BRIEF DESCRIPTION OF THE DRAWINGS
[0003] In order to describe the manner in which at least some of
the advantages and features of the invention may be obtained, a
more particular description of embodiments of the invention will be
rendered by reference to specific embodiments thereof which are
illustrated in the appended drawings. Understanding that these
drawings depict only typical embodiments of the invention and are
not therefore to be considered to be limiting of its scope,
embodiments of the invention will be described and explained with
additional specificity and detail through the use of the
accompanying drawings.
[0004] FIG. 1 discloses aspects of an example operating
environment.
[0005] FIG. 2 discloses aspects of some example methods.
[0006] FIG. 3 discloses aspects of an example computing entity.

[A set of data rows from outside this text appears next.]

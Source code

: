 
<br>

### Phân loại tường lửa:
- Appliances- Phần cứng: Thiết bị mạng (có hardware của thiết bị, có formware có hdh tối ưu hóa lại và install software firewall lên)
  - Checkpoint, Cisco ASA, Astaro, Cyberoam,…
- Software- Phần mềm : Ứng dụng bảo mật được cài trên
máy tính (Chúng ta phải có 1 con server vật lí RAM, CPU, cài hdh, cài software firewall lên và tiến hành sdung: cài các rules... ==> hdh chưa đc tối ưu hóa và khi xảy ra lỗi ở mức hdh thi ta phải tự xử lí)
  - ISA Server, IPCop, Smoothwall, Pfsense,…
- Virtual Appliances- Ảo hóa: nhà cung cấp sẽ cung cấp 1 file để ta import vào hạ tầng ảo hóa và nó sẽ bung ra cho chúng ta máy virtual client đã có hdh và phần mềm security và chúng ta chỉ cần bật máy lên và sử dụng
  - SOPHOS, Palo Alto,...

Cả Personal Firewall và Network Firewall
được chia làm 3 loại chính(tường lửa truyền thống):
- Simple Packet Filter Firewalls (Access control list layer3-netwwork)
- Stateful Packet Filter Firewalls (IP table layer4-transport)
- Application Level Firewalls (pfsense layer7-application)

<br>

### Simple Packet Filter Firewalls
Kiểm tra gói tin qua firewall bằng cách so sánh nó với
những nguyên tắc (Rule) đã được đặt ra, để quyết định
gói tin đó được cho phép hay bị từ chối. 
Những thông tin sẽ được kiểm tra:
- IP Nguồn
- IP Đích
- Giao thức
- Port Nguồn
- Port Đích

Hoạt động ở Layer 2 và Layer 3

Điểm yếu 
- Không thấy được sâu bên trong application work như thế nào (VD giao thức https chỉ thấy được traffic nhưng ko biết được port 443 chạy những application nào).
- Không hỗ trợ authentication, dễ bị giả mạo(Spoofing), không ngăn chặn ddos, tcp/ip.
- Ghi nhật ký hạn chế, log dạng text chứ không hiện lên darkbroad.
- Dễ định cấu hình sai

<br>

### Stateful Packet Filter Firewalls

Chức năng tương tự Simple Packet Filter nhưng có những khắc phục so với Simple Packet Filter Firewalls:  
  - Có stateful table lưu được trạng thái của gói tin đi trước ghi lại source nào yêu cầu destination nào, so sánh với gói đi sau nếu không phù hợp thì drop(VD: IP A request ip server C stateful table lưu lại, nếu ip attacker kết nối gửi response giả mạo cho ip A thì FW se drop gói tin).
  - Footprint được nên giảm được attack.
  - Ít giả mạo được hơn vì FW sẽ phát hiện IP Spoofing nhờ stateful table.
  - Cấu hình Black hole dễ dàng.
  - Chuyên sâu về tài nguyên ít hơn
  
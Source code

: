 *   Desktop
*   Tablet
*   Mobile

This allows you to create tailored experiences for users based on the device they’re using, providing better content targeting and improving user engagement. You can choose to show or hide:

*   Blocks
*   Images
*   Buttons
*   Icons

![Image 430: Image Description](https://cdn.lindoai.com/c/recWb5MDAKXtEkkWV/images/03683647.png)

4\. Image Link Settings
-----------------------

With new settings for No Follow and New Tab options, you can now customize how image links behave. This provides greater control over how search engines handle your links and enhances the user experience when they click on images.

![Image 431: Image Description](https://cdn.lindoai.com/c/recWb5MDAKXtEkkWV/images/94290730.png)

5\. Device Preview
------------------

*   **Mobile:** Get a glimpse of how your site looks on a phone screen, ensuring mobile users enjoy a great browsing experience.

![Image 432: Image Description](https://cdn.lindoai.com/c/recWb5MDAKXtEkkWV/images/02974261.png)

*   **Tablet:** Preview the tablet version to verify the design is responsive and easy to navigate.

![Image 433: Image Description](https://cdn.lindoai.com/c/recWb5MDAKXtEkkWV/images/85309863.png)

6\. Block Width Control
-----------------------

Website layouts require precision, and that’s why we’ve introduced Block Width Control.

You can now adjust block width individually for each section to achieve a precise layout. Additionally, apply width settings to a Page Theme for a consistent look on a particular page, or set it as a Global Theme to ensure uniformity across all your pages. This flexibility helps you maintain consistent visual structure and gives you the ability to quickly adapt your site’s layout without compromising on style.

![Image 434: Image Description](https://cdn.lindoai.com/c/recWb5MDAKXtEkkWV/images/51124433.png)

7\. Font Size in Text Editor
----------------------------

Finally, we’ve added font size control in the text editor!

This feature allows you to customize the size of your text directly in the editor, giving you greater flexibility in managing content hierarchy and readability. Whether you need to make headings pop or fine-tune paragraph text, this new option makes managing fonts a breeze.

DETAILED DESCRIPTION OF SOME EXAMPLE EMBODIMENTS
[0007] Embodiments of the present invention generally relate to
data protection processes, such as data backup. More particularly,
at least some embodiments of the invention relate to systems,
hardware, software, computer-readable media, and methods for
leveraging underutilized edge storage capabilities.
[0008] In modern information technology (IT) environments, a
significant portion of the compute and storage infrastructure is
being deployed at the edge. While the "edge" may be perceived by
some as including, or taking the form of, one or more edge nodes
such as a consumer edge device, such as a connected car, a home
appliance or a smartphone, in the Industrial Internet of Things
(IIoT) segment of technology, an "edge" may refer to a factory, a
retail store such as a Walmart, or a cell tower. In such IIoT edge
locations, a significant infrastructure may be deployed which may
include local compute and storage devices at numerous
geographically dispersed locations. The aggregation of the storage
capacity from the huge number of such "industrial" edge locations
may provide a significant amount of unutilized, or underutilized,
storage resources.
[0009] Accordingly, example embodiments of the invention embrace,
among other things, systems and methods for defining and performing
a "reverse backup" in which, in some examples, data stored at a
datacenter is backed up at one or more edge nodes. This reverse
backup may be performed alone, or in combination with the backup of
data from edge nodes to the datacenter. In some embodiments, the
edge nodes and the datacenter may serve to back each other up.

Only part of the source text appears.